“Il manager aveva una competenza specifica in materia antinfortunistica e, dopo il grave incendio di Krefeld del 22 giugno 2006 la multinazionale si attivò, pressata dalle compagnie di assicurazione, per dotare tutti i propri stabilimenti di impianti di spegnimento automatico del fuoco. Il 17 febbraio 2007 su svolse a Krickembeck un meeting sulla sicurezza che si concluse con notevoli stanziamenti per adeguarla ovunque. Agli stabilimenti italiani furono assegnati 1,6 milioni di euro. Espenhahn decise di non spendere un euro per Torino, di cui era stata annunciata la chiusura dal 2005, via via prorogata senza più attenzione alla sicurezza”
Ieri la Procura di Torino ha chiesto con queste motivazioni il rinvio a giudizio dell'amministratore delegato della Thyssenkrupp Italia Harald Espenhahn per omicidio volontario dei 7 operai bruciati vivi nel rogo di Torino del 6 dicembre 2007.
I vertici della Thyssenkrupp conoscevano bene il rischio, ma l'hanno accettato sulla pelle dei lavoratori, ed i risultati -la strage di Torino- sono sotto gli occhi di tutti.
Lo stesso AD cui è stato sequestrato un memorandum scritto in tedesco contro gli operai che, scaricando le pesantissime responsabilità padronali della strage, tentava di spostare -con frasi impressionanti per il cinismo e la spietatezza- su una presunta negligenza operaia la causa della strage avvenuta in una città culla di storiche lotte operaie.
Ci viene in mente l'opera da tre soldi di B. Brecht e la ballata di Meckie Messer il pescecane dai denti affilati e dal coltello nascosto che rappresenta la borghesia.
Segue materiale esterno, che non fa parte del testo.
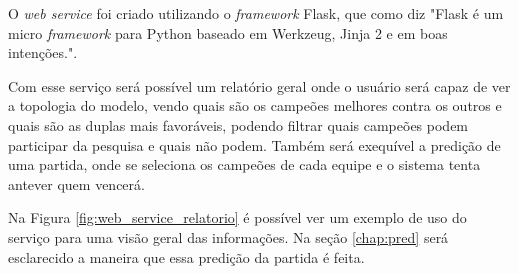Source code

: O \textit{web service} foi criado utilizando o \textit{framework} Flask, que como \citet[tradução do autor]{flask} diz "Flask é um micro \textit{framework} para Python baseado em Werkzeug, Jinja 2 e em boas intenções.".

Com esse serviço será possível um relatório geral onde o usuário será capaz de ver a topologia do modelo, vendo quais são os campeões melhores contra os outros e quais são as duplas mais favoráveis, podendo filtrar quais campeões podem participar da pesquisa e quais não podem. 
Também será exequível a predição de uma partida, onde se seleciona os campeões de cada equipe e o sistema tenta antever quem vencerá.

Na Figura \ref{fig:web_service_relatorio} é possível ver um exemplo de uso do serviço para uma visão geral das informações. Na seção \ref{chap:pred} será esclarecido a maneira que essa predição da partida é feita.




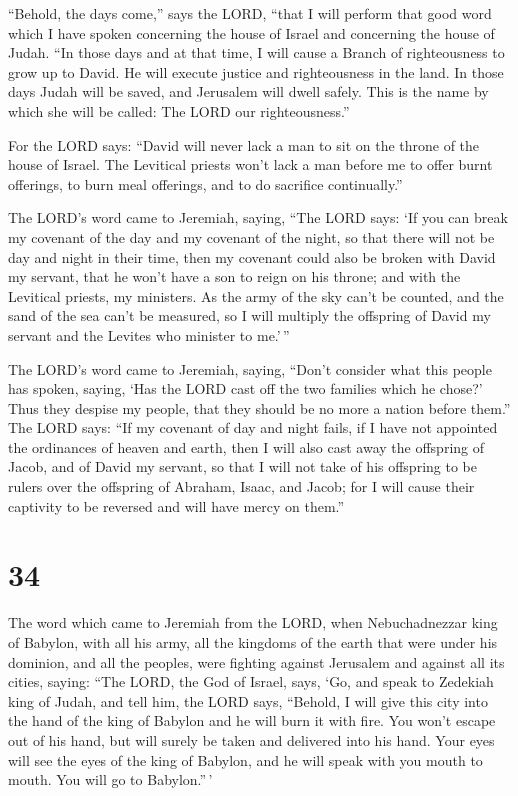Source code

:  ``Behold, the days come,'' says the LORD, ``that I will
perform that good word which I have spoken concerning the house of
Israel and concerning the house of Judah.  ``In those
days and at that time, I will cause a Branch of righteousness to grow up
to David. He will execute justice and righteousness in the land.
 In those days Judah will be saved, and Jerusalem will
dwell safely. This is the name by which she will be called: The LORD our
righteousness.''

 For the LORD says: ``David will never lack a man to sit
on the throne of the house of Israel.  The Levitical
priests won't lack a man before me to offer burnt offerings, to burn
meal offerings, and to do sacrifice continually.''

 The LORD's word came to Jeremiah, saying,
 ``The LORD says: `If you can break my covenant of the
day and my covenant of the night, so that there will not be day and
night in their time,  then my covenant could also be
broken with David my servant, that he won't have a son to reign on his
throne; and with the Levitical priests, my ministers.  As
the army of the sky can't be counted, and the sand of the sea can't be
measured, so I will multiply the offspring of David my servant and the
Levites who minister to me.'\,''

 The LORD's word came to Jeremiah, saying,
 ``Don't consider what this people has spoken, saying,
`Has the LORD cast off the two families which he chose?' Thus they
despise my people, that they should be no more a nation before them.''
 The LORD says: ``If my covenant of day and night fails,
if I have not appointed the ordinances of heaven and earth,
 then I will also cast away the offspring of Jacob, and
of David my servant, so that I will not take of his offspring to be
rulers over the offspring of Abraham, Isaac, and Jacob; for I will cause
their captivity to be reversed and will have mercy on them.''

\hypertarget{section-33}{%
\section{34}\label{section-33}}

 The word which came to Jeremiah from the LORD, when
Nebuchadnezzar king of Babylon, with all his army, all the kingdoms of
the earth that were under his dominion, and all the peoples, were
fighting against Jerusalem and against all its cities, saying:
 ``The LORD, the God of Israel, says, `Go, and speak to
Zedekiah king of Judah, and tell him, the LORD says, ``Behold, I will
give this city into the hand of the king of Babylon and he will burn it
with fire.  You won't escape out of his hand, but will
surely be taken and delivered into his hand. Your eyes will see the eyes
of the king of Babylon, and he will speak with you mouth to mouth. You
will go to Babylon.''\,'

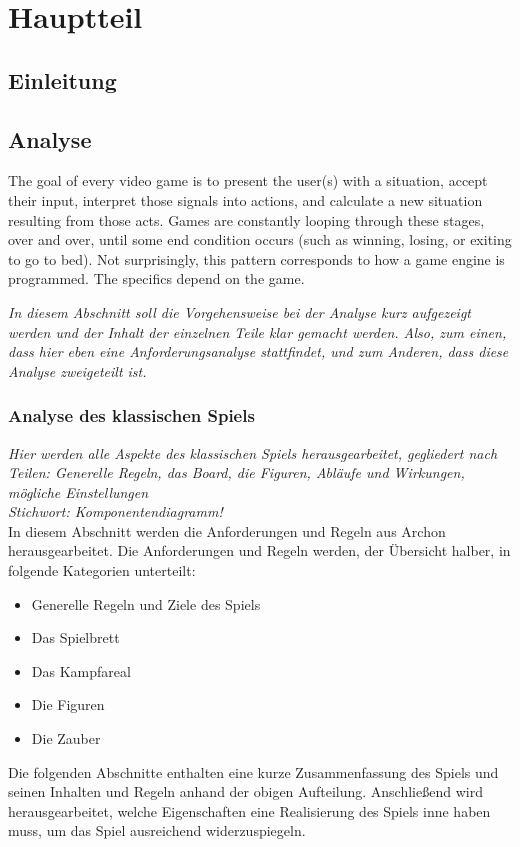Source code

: \chapter{Hauptteil}
\label{cha:Hauptteil}

\section{Einleitung}

\section{Analyse}
\label{sec:analyse}

The goal of every video game is to present the user(s) with a situation, accept their input, interpret those signals into actions, and calculate a new situation resulting from those acts. Games are constantly looping through these stages, over and over, until some end condition occurs (such as winning, losing, or exiting to go to bed). Not surprisingly, this pattern corresponds to how a game engine is programmed. The specifics depend on the game. \cite{https://developer.mozilla.org/en-us/docs/games/anatomy}

\emph{In diesem Abschnitt soll die Vorgehensweise bei der Analyse kurz aufgezeigt werden und der Inhalt der einzelnen Teile klar gemacht werden. Also, zum einen, dass hier eben eine Anforderungsanalyse stattfindet, und zum Anderen, dass diese Analyse zweigeteilt ist.}

\subsection{Analyse des klassischen Spiels}
\label{subsec:spiel_analyse}

\emph{Hier werden alle Aspekte des klassischen Spiels herausgearbeitet, gegliedert nach Teilen: Generelle Regeln, das Board, die Figuren, Abläufe und Wirkungen, mögliche Einstellungen\\Stichwort: Komponentendiagramm!}
\\In diesem Abschnitt werden die Anforderungen und Regeln aus Archon herausgearbeitet. Die Anforderungen und Regeln werden, der Übersicht halber, in folgende Kategorien unterteilt: 
\begin{itemize}
	\item Generelle Regeln und Ziele des Spiels
	\item Das Spielbrett
	\item Das Kampfareal
	\item Die Figuren
	\item Die Zauber
\end{itemize}
Die folgenden Abschnitte enthalten eine kurze Zusammenfassung des Spiels und seinen Inhalten und Regeln anhand der obigen Aufteilung. Anschließend wird herausgearbeitet, welche Eigenschaften eine Realisierung des Spiels inne haben muss, um das Spiel ausreichend widerzuspiegeln. 
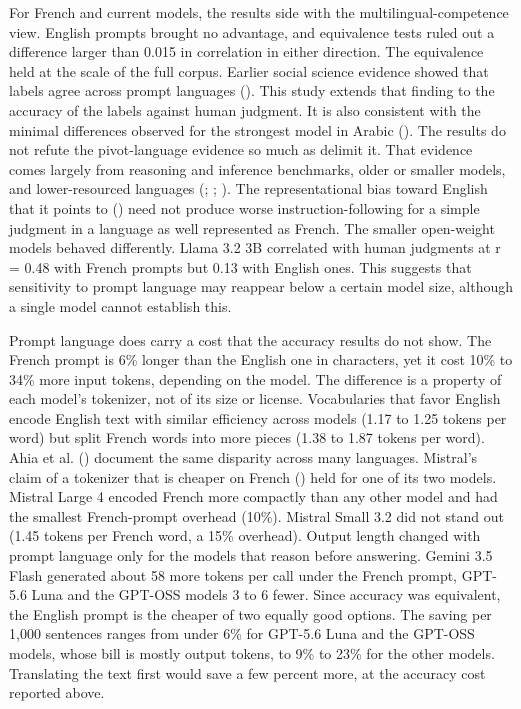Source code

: \documentclass[
  man,
  floatsintext,
  longtable,
  nolmodern,
  notxfonts,
  notimes,
  colorlinks=true,linkcolor=blue,citecolor=blue,urlcolor=blue]{apa7}
\begin{document}
For French and current models, the results side with the
multilingual-competence view. English prompts brought no advantage, and
equivalence tests ruled out a difference larger than 0.015 in
correlation in either direction. The equivalence held at the scale of
the full corpus. Earlier social science evidence showed that labels
agree across prompt languages
(). This
study extends that finding to the accuracy of the labels against human
judgment. It is also consistent with the minimal differences observed
for the strongest model in Arabic
(). The results
do not refute the pivot-language evidence so much as delimit it. That
evidence comes largely from reasoning and inference benchmarks, older or
smaller models, and lower-resourced languages
(;
;
).
The representational bias toward English that it points to
() need not produce
worse instruction-following for a simple judgment in a language as well
represented as French. The smaller open-weight models behaved
differently. Llama 3.2 3B correlated with human judgments at r = 0.48
with French prompts but 0.13 with English ones. This suggests that
sensitivity to prompt language may reappear below a certain model size,
although a single model cannot establish this.

Prompt language does carry a cost that the accuracy results do not show.
The French prompt is 6\% longer than the English one in characters, yet
it cost 10\% to 34\% more input tokens, depending on the model. The
difference is a property of each model's tokenizer, not of its size or
license. Vocabularies that favor English encode English text with
similar efficiency across models (1.17 to 1.25 tokens per word) but
split French words into more pieces (1.38 to 1.87 tokens per word). Ahia
et al. () document the same
disparity across many languages. Mistral's claim of a tokenizer that is
cheaper on French () held for one of its two models. Mistral Large 4 encoded French
more compactly than any other model and had the smallest French-prompt
overhead (10\%). Mistral Small 3.2 did not stand out (1.45 tokens per
French word, a 15\% overhead). Output length changed with prompt
language only for the models that reason before answering. Gemini 3.5
Flash generated about 58 more tokens per call under the French prompt,
GPT-5.6 Luna and the GPT-OSS models 3 to 6 fewer. Since accuracy was
equivalent, the English prompt is the cheaper of two equally good
options. The saving per 1,000 sentences ranges from under 6\% for
GPT-5.6 Luna and the GPT-OSS models, whose bill is mostly output tokens,
to 9\% to 23\% for the other models. Translating the text first would
save a few percent more, at the accuracy cost reported above.
\end{document}
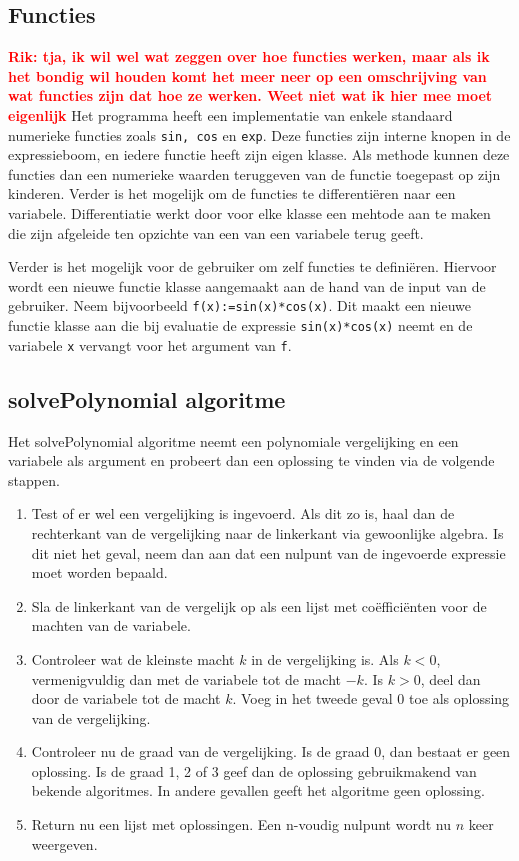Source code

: \documentclass[a4paper]{article}
\newcommand{\rcom}[1]{\textbf{\textcolor{red}{#1}}}
\newcommand{\ttt}[1]{\texttt{#1}}
\begin{document}
\subsection{Functies}\rcom{Rik: tja, ik wil wel wat zeggen over hoe functies werken, maar als ik het bondig wil houden komt het meer  neer op een omschrijving van wat functies zijn dat hoe ze werken. Weet niet wat ik hier mee moet eigenlijk}
Het programma heeft een implementatie van enkele standaard numerieke functies zoals \ttt{sin, cos} en \ttt{exp}. Deze functies zijn interne knopen in de expressieboom, en iedere functie heeft zijn eigen klasse. Als methode kunnen deze functies dan een numerieke waarden teruggeven van de functie toegepast op zijn kinderen. Verder is het mogelijk om de functies te differenti\"eren naar een variabele. Differentiatie werkt door voor elke klasse een mehtode aan te maken die zijn afgeleide ten opzichte van een van een variabele terug geeft.

 Verder is het mogelijk voor de gebruiker om zelf functies te defini\"eren. Hiervoor wordt een nieuwe functie klasse aangemaakt aan de hand van de input van de gebruiker. Neem bijvoorbeeld \ttt{f(x):=sin(x)*cos(x)}. Dit maakt een nieuwe functie klasse aan die bij evaluatie de expressie \ttt{sin(x)*cos(x)} neemt en de variabele \ttt{x} vervangt voor het argument van \ttt{f}. 


\subsection{solvePolynomial algoritme}
Het solvePolynomial algoritme neemt een polynomiale vergelijking en een variabele als argument en probeert dan een oplossing te vinden via de volgende stappen.
\begin{enumerate}
\item Test of er wel een vergelijking is ingevoerd. Als dit zo is, haal dan de rechterkant van de vergelijking naar de linkerkant via gewoonlijke algebra. Is dit niet het geval, neem dan aan dat een nulpunt van de ingevoerde expressie moet worden bepaald.
\item Sla de linkerkant van de vergelijk op als een lijst met co\"effici\"enten voor de machten van de variabele. 
\item Controleer wat de kleinste macht $k$ in de vergelijking is. Als $k<0$, vermenigvuldig dan met de variabele tot de macht $-k$. Is $k>0$, deel dan door de variabele tot de macht $k$. Voeg in het tweede geval 0 toe als oplossing van de vergelijking.
\item Controleer nu de graad van de vergelijking. Is de graad 0, dan bestaat er geen oplossing. Is de graad 1, 2 of 3 geef dan de oplossing gebruikmakend van bekende algoritmes. In andere gevallen geeft het algoritme geen oplossing.
\item Return nu een lijst met oplossingen. Een n-voudig nulpunt wordt nu $n$ keer weergeven.
\end{enumerate}
\end{document}
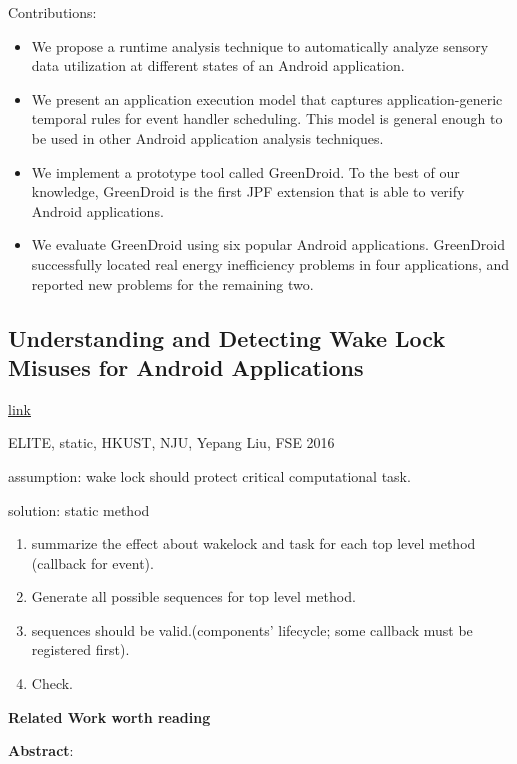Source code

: Contributions:
\begin{itemize}
\item We propose a runtime analysis technique to automatically analyze sensory
  data utilization at different states of an Android application.
\item We present an application execution model that captures
  application-generic temporal rules for event handler scheduling. This model is
  general enough to be used in other Android application analysis techniques.
\item We implement a prototype tool called GreenDroid. To the best of our
  knowledge, GreenDroid is the first JPF extension that is able to verify
  Android applications.
\item We evaluate GreenDroid using six popular Android applications. GreenDroid
  successfully located real energy inefficiency problems in four applications,
  and reported new problems for the remaining two.
\end{itemize}


\subsection{Understanding and Detecting Wake Lock Misuses for Android Applications}

\href{http://dl.acm.org/citation.cfm?id=2950297}{link}

ELITE, static, HKUST, NJU, Yepang Liu, FSE 2016

assumption: wake lock should protect critical computational task.

solution: static method
\begin{enumerate}
\item summarize the effect about wakelock and task for each top level method
  (callback for event).
\item Generate all possible sequences for top level method.
\item sequences should be valid.(components' lifecycle; some callback must be
  registered first).
\item Check.
\end{enumerate}


\textbf{Related Work worth reading}


\textbf{Abstract}:

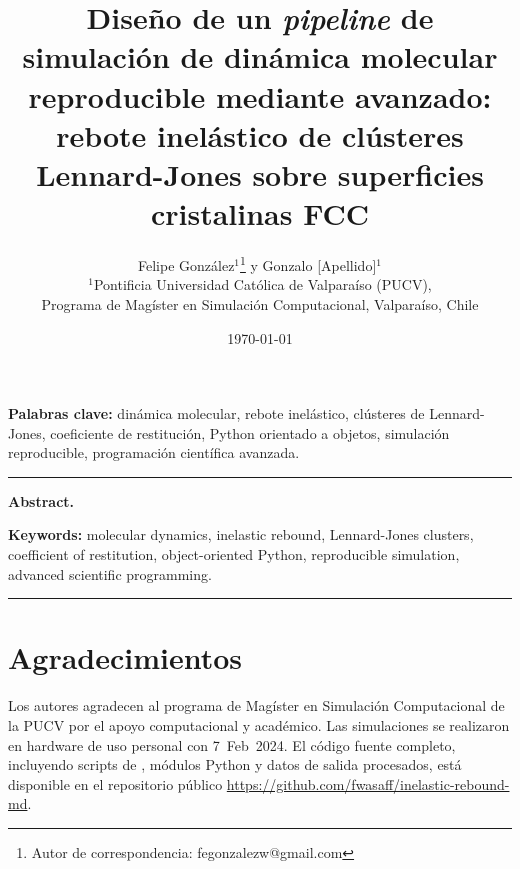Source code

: \documentclass[12pt,a4paper]{article}
\title{%
    \textbf{Diseño de un \textit{pipeline} de simulación de dinámica molecular
    reproducible mediante \python{} avanzado:}\\[4pt]
    \large rebote inelástico de clústeres Lennard-Jones sobre superficies
    cristalinas FCC
}
\author{%
    Felipe González$^{1}$\thanks{Autor de correspondencia: fegonzalezw@gmail.com}
    \quad y \quad
    Gonzalo [Apellido]$^{1}$\\[6pt]
    \small $^{1}$Pontificia Universidad Católica de Valparaíso (PUCV),\\
    \small Programa de Magíster en Simulación Computacional, Valparaíso, Chile
}
\date{\today}
\begin{document}
\maketitle

\begin{abstract}

\end{abstract}

\textbf{Palabras clave:} dinámica molecular, rebote inelástico, clústeres de
Lennard-Jones, coeficiente de restitución, Python orientado a objetos,
simulación reproducible, programación científica avanzada.

\vspace{8pt}
\hrule
\vspace{8pt}

\noindent\textbf{Abstract. }\textit{}

\noindent\textbf{Keywords:} molecular dynamics, inelastic rebound, Lennard-Jones clusters,
coefficient of restitution, object-oriented Python, reproducible simulation,
advanced scientific programming.

\hrule
\vspace{12pt}

\tableofcontents
\newpage








\section*{Agradecimientos}
Los autores agradecen al programa de Magíster en Simulación Computacional de la
PUCV por el apoyo computacional y académico. Las simulaciones se realizaron en
hardware de uso personal con \lammps{} 7~Feb~2024. El código fuente completo,
incluyendo scripts de \lammps{}, módulos Python y datos de salida procesados,
está disponible en el repositorio público
\url{https://github.com/fwasaff/inelastic-rebound-md}.



\end{document}
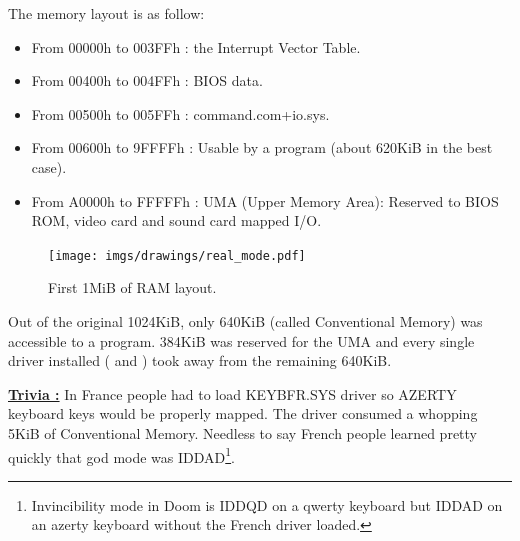 \documentclass[book.tex]{subfiles}
\begin{document}
  \bigskip
The memory layout is as follow:\\
\begin{itemize}
\item From 00000h to 003FFh : the Interrupt Vector Table.
\item From 00400h to 004FFh : BIOS data.
\item From 00500h to 005FFh : command.com+io.sys.
\item From 00600h to 9FFFFh : Usable by a program (about 620KiB in the best case). 
\item From A0000h to FFFFFh : UMA (Upper Memory Area): Reserved to BIOS ROM, video card and sound card mapped I/O.
\end{itemize}

\begin{figure}[H]
\centering
\texttt{[image: imgs/drawings/real\_mode.pdf]}

\caption{First 1MiB of RAM layout.}
\label{fig:fp_internals}
\end{figure}


Out of the original 1024KiB, only 640KiB (called Conventional Memory) was accessible to a program. 384KiB was reserved for the UMA and every single driver installed ( and ) took away from the remaining 640KiB.

\bigskip

\textbf{\underline{Trivia :}}  In France people had to load KEYBFR.SYS driver so AZERTY keyboard keys would be properly mapped. The driver consumed a whopping 5KiB of Conventional Memory. Needless to say French people learned pretty quickly that god mode was IDDAD\footnote{Invincibility mode in Doom is IDDQD on a qwerty keyboard but IDDAD on an azerty keyboard without the French driver loaded.}.\\
\par
\end{document}
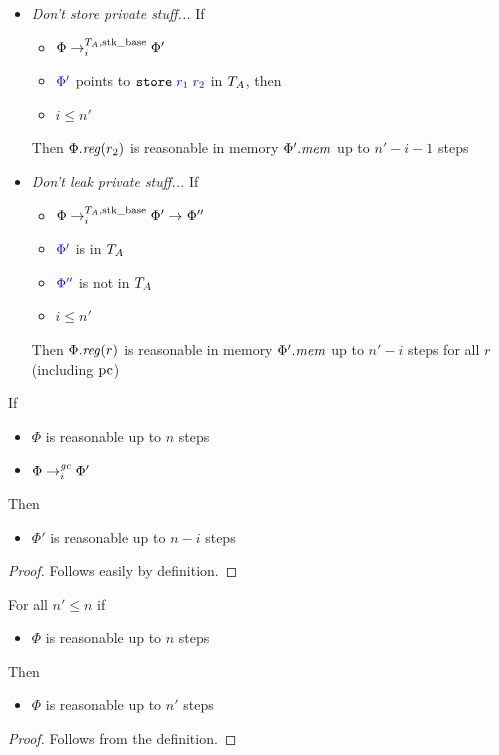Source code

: \documentclass[a4paper]{article}
\begin{document}
\begin{definition}
\begin{itemize}
  \item \emph{Don't store private stuff...} If
    \begin{itemize}
    \item $\Phi \nstep[i]{\ta,\stkb} \Phi'$
    \item $\src{\Phi'}$ points to $\src{\tstore{r_1}{r_2}}$ in $\ta$, then
    \item $i \le n'$
    \end{itemize}
    Then $\Phi.\reg(r_2)$ is reasonable in memory $\Phi'.\mem$ up to $n'-i -1$ steps
  \item \emph{Don't leak private stuff...} If
    \begin{itemize}
    \item $\Phi \nstep[i]{\ta,\stkb} \Phi' \step \Phi''$
    \item $\src{\Phi'}$ is in $\ta$
    \item $\src{\Phi''}$ is not in $\ta$
    \item $i \le n'$
    \end{itemize}
    Then $\Phi.\reg(r)$ is reasonable in memory $\Phi'.\mem$ up to $n'-i$ steps for
    all $r$ (including $\pcreg$)
  \end{itemize}  
\end{definition}

  \begin{lemma}
    \label{lem:ec-reasonable-antired}
    If
    \begin{itemize}
    \item $\Phi$ is reasonable up to $n$ steps
    \item $\Phi \nstep[i]{\gc} \Phi'$
    \end{itemize}
    Then
    \begin{itemize}
    \item $\Phi'$ is reasonable up to $n-i$ steps
    \end{itemize}
  \end{lemma}
  \begin{proof}
    Follows easily by definition.
  \end{proof}

  \begin{lemma}
    \label{lem:ec-reasonable-downwards-closed}
    For all $n' \le n$ if
    \begin{itemize}
    \item $\Phi$ is reasonable up to $n$ steps
    \end{itemize}
    Then
    \begin{itemize}
    \item $\Phi$ is reasonable up to $n'$ steps
    \end{itemize}
  \end{lemma}
  \begin{proof}
    Follows from the definition.
  \end{proof}
\end{document}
Quel coltello che ogni anno uccide nel nostro paese 1500 lavoratori. Ma la Thyssen e la Krupp hanno una tragica storia di sangue alle spalle che vogliamo ricordare:
Breve storia di due dinastie di morte: I Thyssen e i Krupp
Dopo la strage di Torino gli impianti della ThyssenKrup sono stati definiti le «fabbriche di morte». Lo sono a maggior ragione per la storia di queste due dinastie: i Thyssen ed i Krupp e delle complicità politiche ed economiche che hanno permesso loro di passare indenni dal nazismo al sistema democratico e di mantenere intatto il loro potere economico e industriale.
Il potere economico di queste famiglie come del resto di molti altri industriali e finanzieri tedeschi è quella dei grandi magnati che hanno sostenuto il Reich ma che hanno sfruttato la deportazione e il sistema di sterminio, la militarizzazione e la guerra per rimpinguare le loro ricchezze e il loro potere.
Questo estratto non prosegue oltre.